### [BRIEF]
Copy, from the listing, every line in which the string "https" is present.

### [AVAILABLE RECORDS]

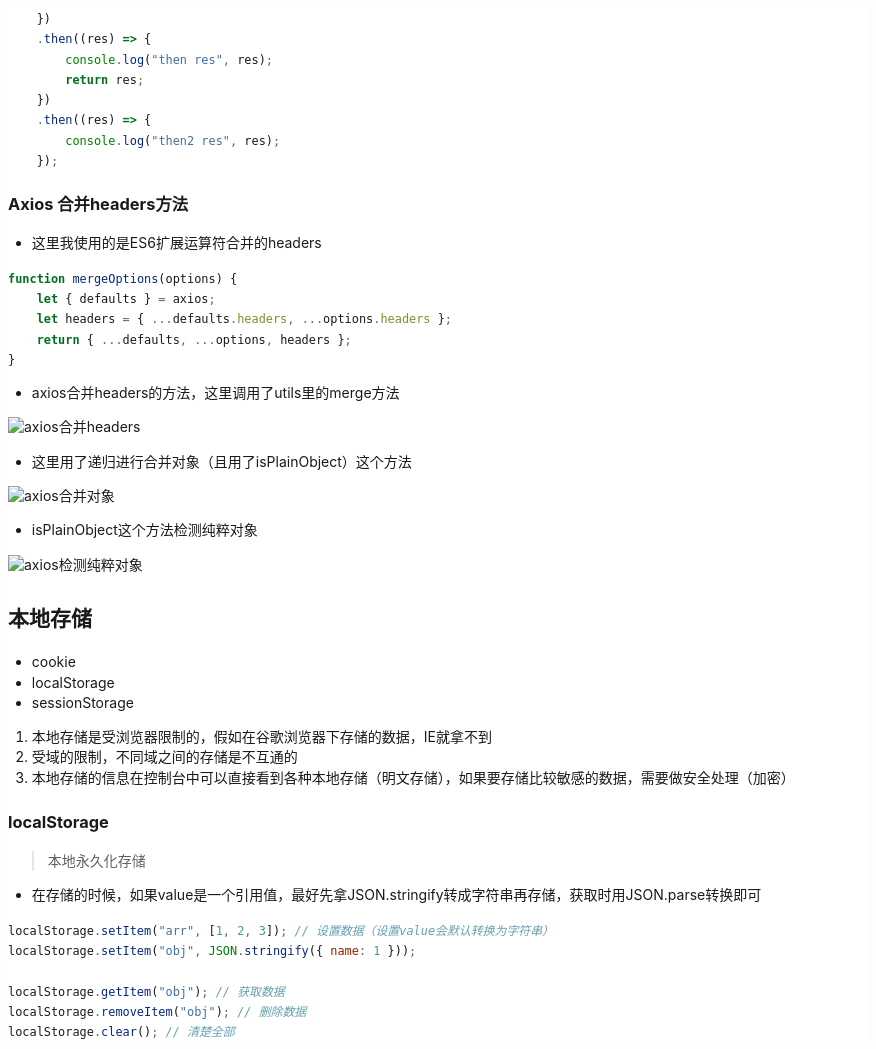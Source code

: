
 ```js
    })
    .then((res) => {
        console.log("then res", res);
        return res;
    })
    .then((res) => {
        console.log("then2 res", res);
    });
```

### Axios 合并headers方法

- 这里我使用的是ES6扩展运算符合并的headers

```js
function mergeOptions(options) {
    let { defaults } = axios;
    let headers = { ...defaults.headers, ...options.headers };
    return { ...defaults, ...options, headers };
}
```

- axios合并headers的方法，这里调用了utils里的merge方法

![axios合并headers](https://gitee.com/lilyn/pic/raw/master/js-img/axios%E5%90%88%E5%B9%B6headers.png)

- 这里用了递归进行合并对象（且用了isPlainObject）这个方法

![axios合并对象](https://gitee.com/lilyn/pic/raw/master/js-img/axios%E5%90%88%E5%B9%B6%E5%AF%B9%E8%B1%A1.png)

- isPlainObject这个方法检测纯粹对象

![axios检测纯粹对象](https://gitee.com/lilyn/pic/raw/master/js-img/axios%E6%A3%80%E6%B5%8B%E7%BA%AF%E7%B2%B9%E5%AF%B9%E8%B1%A1.png)

## 本地存储

- cookie
- localStorage
- sessionStorage

1. 本地存储是受浏览器限制的，假如在谷歌浏览器下存储的数据，IE就拿不到
2. 受域的限制，不同域之间的存储是不互通的
3. 本地存储的信息在控制台中可以直接看到各种本地存储（明文存储），如果要存储比较敏感的数据，需要做安全处理（加密）

### localStorage

> 本地永久化存储

- 在存储的时候，如果value是一个引用值，最好先拿JSON.stringify转成字符串再存储，获取时用JSON.parse转换即可

```js
localStorage.setItem("arr", [1, 2, 3]); // 设置数据（设置value会默认转换为字符串）
localStorage.setItem("obj", JSON.stringify({ name: 1 }));

localStorage.getItem("obj"); // 获取数据
localStorage.removeItem("obj"); // 删除数据
localStorage.clear(); // 清楚全部
```
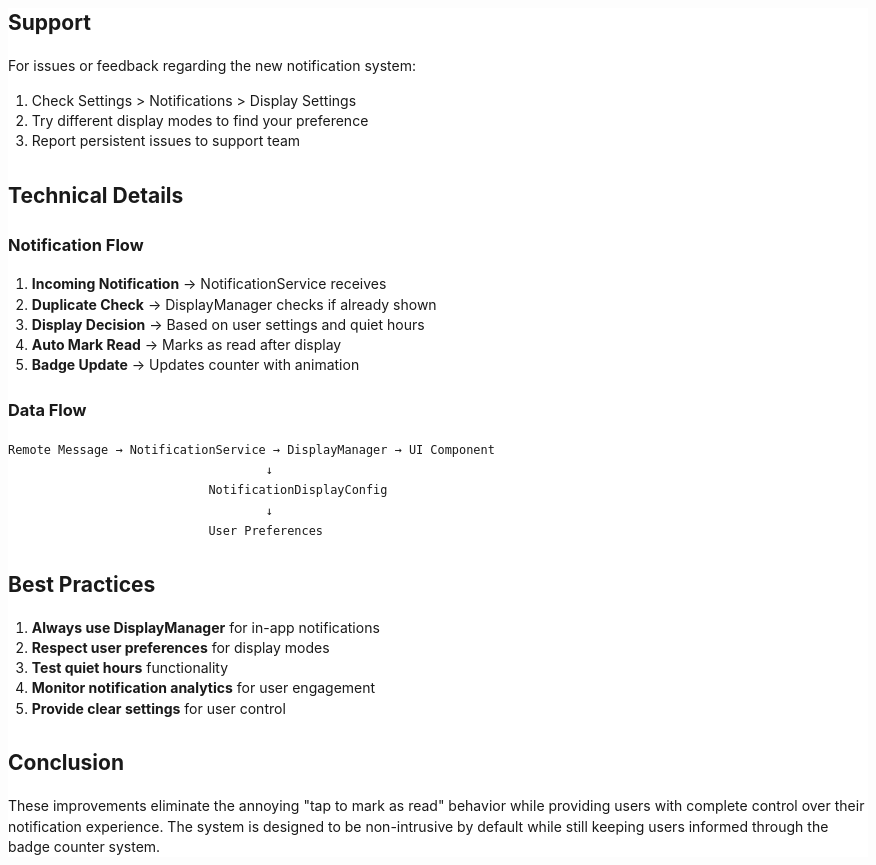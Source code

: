 ## Support

For issues or feedback regarding the new notification system:
1. Check Settings > Notifications > Display Settings
2. Try different display modes to find your preference
3. Report persistent issues to support team

## Technical Details

### Notification Flow

1. **Incoming Notification** → NotificationService receives
2. **Duplicate Check** → DisplayManager checks if already shown
3. **Display Decision** → Based on user settings and quiet hours
4. **Auto Mark Read** → Marks as read after display
5. **Badge Update** → Updates counter with animation

### Data Flow
```
Remote Message → NotificationService → DisplayManager → UI Component
                                    ↓
                            NotificationDisplayConfig
                                    ↓
                            User Preferences
```

## Best Practices

1. **Always use DisplayManager** for in-app notifications
2. **Respect user preferences** for display modes
3. **Test quiet hours** functionality
4. **Monitor notification analytics** for user engagement
5. **Provide clear settings** for user control

## Conclusion

These improvements eliminate the annoying "tap to mark as read" behavior while providing users with complete control over their notification experience. The system is designed to be non-intrusive by default while still keeping users informed through the badge counter system.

### [REPLY TO THE EXERCISE]
![axios合并headers](https://gitee.com/lilyn/pic/raw/master/js-img/axios%E5%90%88%E5%B9%B6headers.png)
![axios合并对象](https://gitee.com/lilyn/pic/raw/master/js-img/axios%E5%90%88%E5%B9%B6%E5%AF%B9%E8%B1%A1.png)
![axios检测纯粹对象](https://gitee.com/lilyn/pic/raw/master/js-img/axios%E6%A3%80%E6%B5%8B%E7%BA%AF%E7%B2%B9%E5%AF%B9%E8%B1%A1.png)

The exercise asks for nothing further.